Familiarize yourself with the pricing structures of prospective tools. Here are some common pricing models:

  1. A flat subscription fee, which might have higher fixed costs in exchange for cost predictability.

  2. Pricing by volume of data, as counted in gigabytes or updates and inserts of rows. A volume-based pricing model can be highly advantageous if you currently handle a very modest scale of data but want to test out a new tool over an extended period, or if you plan to gradually move your workflow to the new system.

  3. Per-seat pricing vs. a single fee for your organization. Per-seat pricing models will typically cost less at small headcounts, but are more of an administrative hassle. Single fees for an entire organization can be simpler and cost less at larger scales.

You might also encounter combinations of pricing models. A service might have a flat “platform” fee and then additional fees for each unique data connector. Volume-based rates might vary by connector. Providers might offer a freemium model up to a certain data volume, or with a restricted feature set.

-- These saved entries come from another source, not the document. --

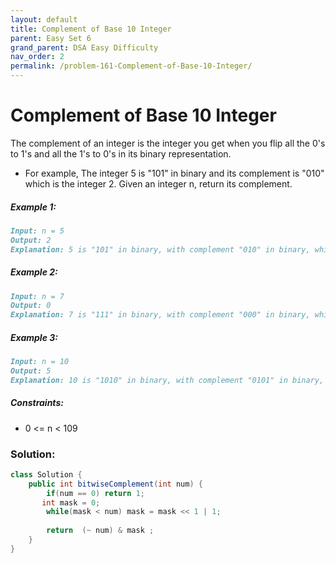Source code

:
 ```yaml
---
layout: default
title: Complement of Base 10 Integer
parent: Easy Set 6
grand_parent: DSA Easy Difficulty
nav_order: 2
permalink: /problem-161-Complement-of-Base-10-Integer/
---
```

# Complement of Base 10 Integer

The complement of an integer is the integer you get when you flip all the 0's to 1's and all the 1's to 0's in its binary representation.

* For example, The integer 5 is "101" in binary and its complement is "010" which is the integer 2.
Given an integer n, return its complement.

##### Example 1:
```markdown
Input: n = 5
Output: 2
Explanation: 5 is "101" in binary, with complement "010" in binary, which is 2 in base-10.
```
##### Example 2:
```markdown
Input: n = 7
Output: 0
Explanation: 7 is "111" in binary, with complement "000" in binary, which is 0 in base-10.
```
##### Example 3:
```markdown
Input: n = 10
Output: 5
Explanation: 10 is "1010" in binary, with complement "0101" in binary, which is 5 in base-10.
```
##### Constraints:
* 0 <= n < 109

### Solution:
```java
class Solution {
    public int bitwiseComplement(int num) {
        if(num == 0) return 1;
       int mask = 0;
        while(mask < num) mask = mask << 1 | 1;
      
        return  (~ num) & mask ;
    }
}
```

Does a Tool Fit Your Team’s Skills and Future Plans?

Other factors to consider include the trade-off between ease of use and configurability, and compatibility with your team’s existing skill set.

Non-technical users might or might not be familiar with SQL, but they can almost certainly navigate a BI tool. Analysts typically know SQL, statistics and perhaps a scripting language like Python. Data scientists might have a deeper technical skill set that includes more advanced statistical training and additional languages like Java, as well as “big data” technologies such as Hadoop or Spark. Engineers will likely be familiar with a range of high- and low-level computer languages, as well as an assortment of technology platforms.

Different data integration tools feature different levels of complexity and accessibility. Some rely heavily on custom scripting and offer only the basic scaffolding on which you build your own data pipeline. Others offer drag-and-drop GUIs that allow relatively non-technical users to orchestrate data replication and transformation, but these have two clear drawbacks: a steep, highly platform-specific learning curve and the automatic generation of spaghetti code. Still others combine completely automated data replication with version-controlled, SQL-based transformations.

The trade-off will boil down to accessibility versus configurability. If your goal is to promote data literacy across your organization, then you should find a tool with the lowest barrier to use and the broadest applicability to different use cases. For more specialized use cases, less accessible but more powerful tools optimized for specific niches might be appropriate.

Vendor Lock-In and Changing Needs

Before you commit to a contract, consider whether the tool will serve your needs in the future. Ask the following questions:

  1. Does the tool feature the connectors you currently use or anticipate using?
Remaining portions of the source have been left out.